Per noi tutto questo è sconcertante. L’estorto ricade in un ricatto morale velato, nonostante sia vittima del cosiddetto “Pizzo”. E anziché aiutarlo, che fa la giurisprudenza e le sue machiavelliche applicazioni? Lo isola, lasciandolo solo più che mai, sperando di indurlo alla denuncia. Tutto questo come si chiama? Per noi è RICATTO, come a dire (anzi a fare) ti lascio in mutande senza via di scampo per farti denunciare.

Ed ancora, perché di carne al fuoco ce n’è così tanta che un barbecue non basterebbe per sfamare quei lupacchiotti bramosi di apparire vicino a quel “Grasso che cola e cala i suoi anatemi”, Noi ci chiediamo come le Associazioni possano accaparrarsi strutture sottoposte a sequestro per reati di Mafia aggiudicandosele senza un bando pubblico? Noi ci chiediamo con tutti questi beni e questo denaro pubblico come mai nessuno di questi “Colossi” dell’Antimafia  ha utilizzato un solo euro per la salvaguardia personale di chi denuncia? Oggi al vertice della Regione Puglia c’è un magistrato che conosce bene il fenomeno estorsivo e del sopruso: speriamo che abbia lungimiranza nell’ascoltare più cori, diversamente dal suo predecessore che ha lasciato campo libero a chi oggi non ha sortito risultati, solo assegnazioni di soldi e strutture pubbliche.

Il “Nostro Modello Antiracket e anti Soprusi” (che nessuno ha voluto visionare, o meglio non prendere in considerazione, visto che le due “Marie” il nostro plico lo hanno ricevuto e tenuto in un cassetto in Corso Giuseppe Garibaldi, 56) è stato studiato e messo a punto da uomini di legge e di Stato, immedesimandosi nella vittima di estorsione, affinando quei temi primari che un denunciante richiede nel momento devastante della richiesta estorsiva e nella meditazione che lo porta alla denuncia e di conseguenza di riporre la fiducia in terze persone. Noi lo abbiamo fatto; peccato che non apparteniamo a nessuna Associazione d’Elite Nazionale, ma siamo semplici umili e straccioni con le idee altruiste e pertanto non meritevoli di tanta attenzione, ma semplicemente di una insana incuranza mascheratasi dietro una non appartenenza (per scelta) ad una lista Prefettizia, la quale secondo il principio di associazionismo vigente in Italia non vi è nessun obbligo di legge che ne impone l’iscrizione, ma non per questo emarginati a prescindere e consapevoli di agire contro i propri interessi.
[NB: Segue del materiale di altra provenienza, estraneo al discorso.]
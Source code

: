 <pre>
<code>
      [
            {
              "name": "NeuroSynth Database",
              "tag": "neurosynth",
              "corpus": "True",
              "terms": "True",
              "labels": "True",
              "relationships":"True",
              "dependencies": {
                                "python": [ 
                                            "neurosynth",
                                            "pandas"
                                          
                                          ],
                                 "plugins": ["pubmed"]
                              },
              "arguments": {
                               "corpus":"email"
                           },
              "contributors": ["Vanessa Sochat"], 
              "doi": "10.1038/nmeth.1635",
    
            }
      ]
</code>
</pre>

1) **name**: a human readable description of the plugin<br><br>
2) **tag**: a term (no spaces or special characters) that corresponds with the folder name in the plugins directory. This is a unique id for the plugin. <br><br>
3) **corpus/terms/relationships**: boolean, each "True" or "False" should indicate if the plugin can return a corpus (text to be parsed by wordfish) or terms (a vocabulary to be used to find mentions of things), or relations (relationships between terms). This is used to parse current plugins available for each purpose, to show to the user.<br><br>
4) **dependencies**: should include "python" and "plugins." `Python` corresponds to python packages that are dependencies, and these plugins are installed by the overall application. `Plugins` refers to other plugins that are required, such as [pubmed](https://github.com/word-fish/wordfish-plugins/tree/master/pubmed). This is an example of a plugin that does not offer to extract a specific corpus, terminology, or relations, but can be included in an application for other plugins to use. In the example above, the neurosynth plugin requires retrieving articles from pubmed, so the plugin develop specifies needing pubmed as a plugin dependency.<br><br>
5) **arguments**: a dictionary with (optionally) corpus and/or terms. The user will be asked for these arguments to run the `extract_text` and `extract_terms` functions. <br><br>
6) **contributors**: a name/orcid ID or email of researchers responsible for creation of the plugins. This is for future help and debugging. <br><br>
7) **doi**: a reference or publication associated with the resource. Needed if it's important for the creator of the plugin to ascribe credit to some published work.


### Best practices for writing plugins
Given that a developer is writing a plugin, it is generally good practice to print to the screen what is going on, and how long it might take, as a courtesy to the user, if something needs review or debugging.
Vi sono politici, come spesso avviene in campagna elettorale, che acclamano la tanto agognata legalità e sicurezza, per poi accorgersi, nel confrontarsi lontano da resse acclamanti, che di legalità e trasparenza nessuno vuol sentirne parlare se non con proclami propagandistici tra folle teleguidate per unanimi consensi. E i fatti? Sul campo cosa fanno? Niente di niente!

Noi dell’Associazione -nostro malgrado e analizzando bene la non voglia di cambiamento che i potenti della Capitanata ostentano o meglio giacciono tranquilli fra le braccia di Morfeo- siamo consapevoli di aver dato il massimo a chiunque si sia rivolto -a noi-. Lo abbiamo fatto e continuiamo a farlo seppur andando contro corrente, spesso incappando in una ottusità Istituzionale e Politica alquanto disarmante che non lascia apertura a soluzioni che potrebbero realmente essere di sostegno per quanti, indotti a sfidare la criminalità organizzata, ci mettono faccia cuore e vita, oltre che pericoli familiari, i più cari tanto per intenderci.

Una nota, anzi una precisazione è doverosa: ci siamo chiesti più volte il motivo che ha spinto dapprima, Sua (e non nostra) Eccellenza il Prefetto Maria Luisa Latella e poi Sua (ancora n.p.) Eccellenza Maria Tirone, entrambe Prefetti di Foggia, a non darci mai udienza pur sapendo quanto impegno e quanto di buono abbiamo fatto e costruito nel limite delle nostre possibilità sul territorio. Ma non basta. In quel Palazzo ci si fida e ci si deve fidare di quelle Associazioni definite “Autorevoli e Ministeriali”, o meglio deve dar credito al pourparler degli amici degli amici, senza interrogare gli interessati. In altre parole, cambia il capo ma rimangono i subalterni che indicano le vie maestre, i “fidati”, i confidenti, chi è buono e chi è cattivo. Allora, Le diciamo in tutta franchezza che a Foggia e in Italia se l’andazzo è questo non cambierà mai nulla. Sono i dati che lo dicono, non noi. Al  denunciante occorre PROTEZIONE PERSONALE e vi assicuriamo che i mezzi e le leggi per farlo ci sono: basta volerlo.  Noi lo diciamo sempre, fino allo sfinimento. In Italia le leggi ci sono e sono fatte anche molto bene, e non solo nel limitarsi ad accompagnare alla denuncia chi si ribella al racket, quasi a testimoniare che la persona offesa sia un portatore di handicap non in grado di andare da solo in una Caserma o in Questura per esporre una denuncia.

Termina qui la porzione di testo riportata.